Address information obtained from I.D.O.C. pursuant to this order shall not be maintained in the court file, nor disclosed by the Marshal.

The United States Marshal shall file returned waivers of service as well as any requests for waivers of service that are returned as undelivered as soon as they are received. If a waiver of service is not returned by a defendant within THIRTY (30) DAYS from the date of mailing the request for waiver, the United States Marshal shall:

! Request that the Clerk prepare a summons for that defendant who has not yet returned a waiver of service; the Clerk shall then prepare such summons as requested.

! Personally serve process and a copy of this Order upon the defendant pursuant to Rule 4 of the Federal Rules of Civil Procedure and 28 U.S.C. § 566(c).

! Within ten days after personal service is effected, the United States Marshal shall file the return of service for the defendant, along with evidence of any attempts to secure a waiver of service of process and of the costs subsequently incurred in effecting service on said defendant. Said costs shall be enumerated on the USM-285 form and shall include the costs incurred by the Marshal's office for photocopying additional copies of the summons and complaint and for preparing new USM-285 forms, if required. Costs of service will be taxed against the personally served defendant in accordance with the provisions of Federal Rule of Civil Procedure 4(d)(2) unless the defendant shows good cause for such failure.

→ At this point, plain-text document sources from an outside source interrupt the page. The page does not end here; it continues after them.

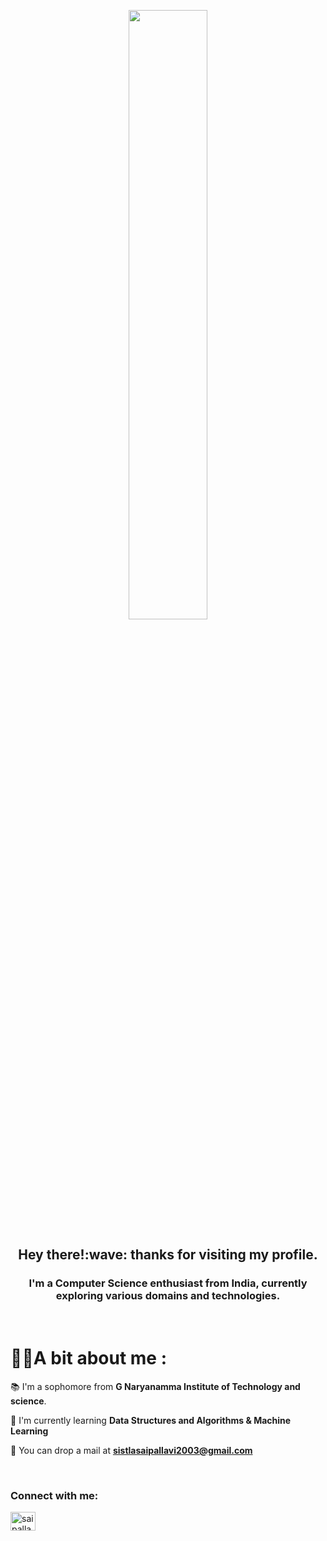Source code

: <p align="center">
  <img width ="50%" src="https://user-images.githubusercontent.com/83531350/151655241-e335e0b9-645f-490e-879e-d2e044a6cabb.jpg">
</p>


<h2 align="center">
    Hey there!:wave: thanks for visiting my profile.</p>
</h2>
<h3 align="center">
    I'm a Computer Science enthusiast from India, currently exploring various domains and technologies.
</h3>
<br>

# :raising_hand_woman:A bit about me :
:books: I'm a sophomore from **G Naryanamma Institute of Technology and science**.  

:seedling: I'm currently learning **Data Structures and Algorithms & Machine Learning**

:e-mail: You can drop a mail at **sistlasaipallavi2003@gmail.com**

<br>

<h3 align="left">Connect with me:</h3>
<p align="left">
<a href="https://linkedin.com/in/saipallavi1203" target="blank"><img align="center" src="https://raw.githubusercontent.com/rahuldkjain/github-profile-readme-generator/master/src/images/icons/Social/linked-in-alt.svg" alt="saipallavi1203" height="30" width="40" /></a>
</p>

Plaintiff is ORDERED to serve upon defendant or, if appearance has been entered by counsel, upon that attorney, a copy of every further pleading or other document submitted for consideration by this Court. He shall include with the original paper to be filed with the Clerk of the Court a certificate stating the date that a true and correct copy of any document was mailed to defendant or his counsel. Any paper received by a district judge or magistrate judge which has not been filed with the Clerk or which fails to include a certificate of service will be disregarded by the Court.

Defendants are ORDERED to timely file an appropriate responsive pleading to the complaint, and shall not waive filing a reply pursuant to 42 U.S.C. § 1997e(g).

Pursuant to Local Rule 72.1(a)(2), this cause is REFERRED to a United States Magistrate Judge for further pre-trial proceedings.

Further, this entire matter is hereby REFERRED to a United States Magistrate Judge for disposition, as contemplated by Local Rule 72.2(b)(2) and 28 U.S.C. § 636(c), should all the parties consent to such a referral.

Plaintiff is ADVISED of his continuing obligation to keep the Clerk and each opposing party informed of any change in his whereabouts during the pendency of this action. This notification shall be done in writing and not later than seven (7) days after a transfer or other change in address occurs. Failure to provide such notice may result in dismissal of this action. See FED.R.CIV.P. 41(b).